EY-Parthenon - Strategy and Execution - Growth Platforms - Data Scientist - Sr Associate/Consultant
About the role
EY-Parthenon’s unique combination of transformative strategy, transactions, and corporate finance delivers real-world value – solutions that work in practice, not just on paper. Benefiting from EY’s full spectrum of services, we’ve reimagined strategic consulting to work in a world of increasing complexity.
Responsibilities
- Lead ingestion and ETL design for structured and semi-structured data (CSV, JSON, APIs, Flat Files).
- Understand schema, data quality, and transformation logic for multiple sources on a client-by-client like NAIC, NOAA, Google Trends, EBRI, Cannex, LIMRA, and internal client logs.
- Design normalization and joining pipelines across vertical domains (insurance + consumer + economic data).
- Build data access layers optimized for ML (feature stores, event streams, vector stores).
- Define and enforce standards for data provenance, quality checks, logging, and version control.
- Partner with AI/ML and Platform teams to ensure data is ML- and privacy-ready (HIPAA, SOC2, etc.).
Requirements
- Outstanding academic performance, with a bachelor's degree and at least 2 years of related work experience; or a graduate degree and approximately 18 months of related work experience.
- Experience in data engineering or hybrid data science roles focused on pipeline scalability and schema management.
- Familiarity in cloud-native data infrastructure (e.g., GCP/AWS, Snowflake, BigQuery, Databricks, Delta Lake).
- Strong SQL/Python/Scala proficiency and experience with orchestration tools (Airflow, dbt).
- Experience with merging and reconciling third-party data (public APIs, vendor flat files, dashboards).
- Comfort defining semantic layers and mapping unstructured/dirty datasets into usable models for AI/BI use.
- Basic understanding of ML/feature pipelines and downstream modeling needs.
Qualifications
- You must either reside in or be in a commutable distance to your office location for this position.
- The ability and willingness to travel and work in excess of standard hours when necessary.

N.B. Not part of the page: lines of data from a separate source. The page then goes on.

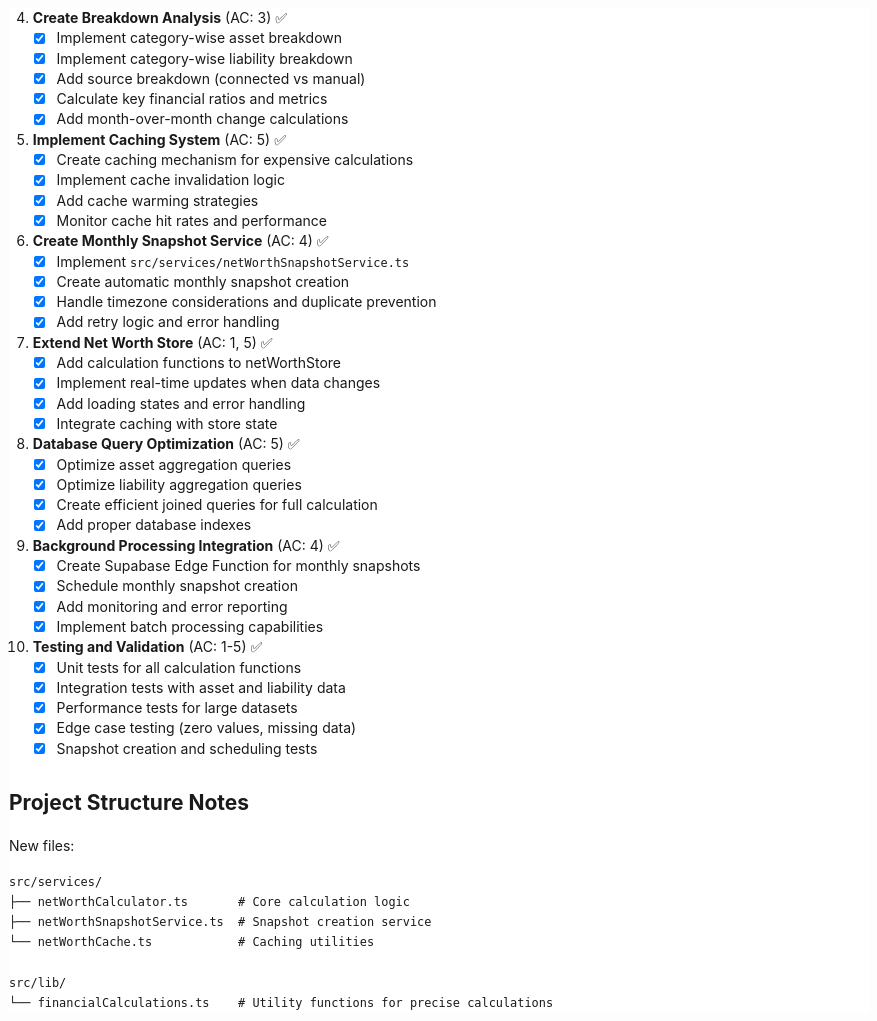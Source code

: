 4. **Create Breakdown Analysis** (AC: 3) ✅
   - [x] Implement category-wise asset breakdown
   - [x] Implement category-wise liability breakdown
   - [x] Add source breakdown (connected vs manual)
   - [x] Calculate key financial ratios and metrics
   - [x] Add month-over-month change calculations

5. **Implement Caching System** (AC: 5) ✅
   - [x] Create caching mechanism for expensive calculations
   - [x] Implement cache invalidation logic
   - [x] Add cache warming strategies
   - [x] Monitor cache hit rates and performance

6. **Create Monthly Snapshot Service** (AC: 4) ✅
   - [x] Implement `src/services/netWorthSnapshotService.ts`
   - [x] Create automatic monthly snapshot creation
   - [x] Handle timezone considerations and duplicate prevention
   - [x] Add retry logic and error handling

7. **Extend Net Worth Store** (AC: 1, 5) ✅
   - [x] Add calculation functions to netWorthStore
   - [x] Implement real-time updates when data changes
   - [x] Add loading states and error handling
   - [x] Integrate caching with store state

8. **Database Query Optimization** (AC: 5) ✅
   - [x] Optimize asset aggregation queries
   - [x] Optimize liability aggregation queries
   - [x] Create efficient joined queries for full calculation
   - [x] Add proper database indexes

9. **Background Processing Integration** (AC: 4) ✅
   - [x] Create Supabase Edge Function for monthly snapshots
   - [x] Schedule monthly snapshot creation
   - [x] Add monitoring and error reporting
   - [x] Implement batch processing capabilities

10. **Testing and Validation** (AC: 1-5) ✅
    - [x] Unit tests for all calculation functions
    - [x] Integration tests with asset and liability data
    - [x] Performance tests for large datasets
    - [x] Edge case testing (zero values, missing data)
    - [x] Snapshot creation and scheduling tests

## Project Structure Notes

New files:
```
src/services/
├── netWorthCalculator.ts       # Core calculation logic
├── netWorthSnapshotService.ts  # Snapshot creation service
└── netWorthCache.ts            # Caching utilities

src/lib/
└── financialCalculations.ts    # Utility functions for precise calculations
```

In certain circumstances, travel may be required beyond your work location based on client and project needs.
Benefits
To qualify for the role, you must have outstanding academic performance, with a bachelor's degree and at least 2 years of related work experience; or a graduate degree and approximately 18 months of related work experience. You must also have experience in data engineering or hybrid data science roles focused on pipeline scalability and schema management. Familiarity in cloud-native data infrastructure (e.g., GCP/AWS, Snowflake, BigQuery, Databricks, Delta Lake) is required, along with strong SQL/Python/Scala proficiency and experience with orchestration tools (Airflow, dbt). Experience with merging and reconciling third-party data (public APIs, vendor flat files, dashboards) is essential, as is comfort defining semantic layers and mapping unstructured/dirty datasets into usable models for AI/BI use. Basic understanding of ML/feature pipelines and downstream modeling needs is also necessary.
Pay
The base salary range for this job in all geographic locations in the US is $130,000 to $185,000. Individual salaries within those ranges are determined through a wide variety of factors including but not limited to education, experience, knowledge, skills and geography.
Schedule
We expect most people in external, client-serving roles to work together in person 40-60% of the time over the course of an engagement, project, or year. You'll also be granted time off for designated EY Paid Holidays, Winter/Summer breaks, Personal/Family Care, and other leaves of absence when needed to support your physical, financial, and emotional well-being.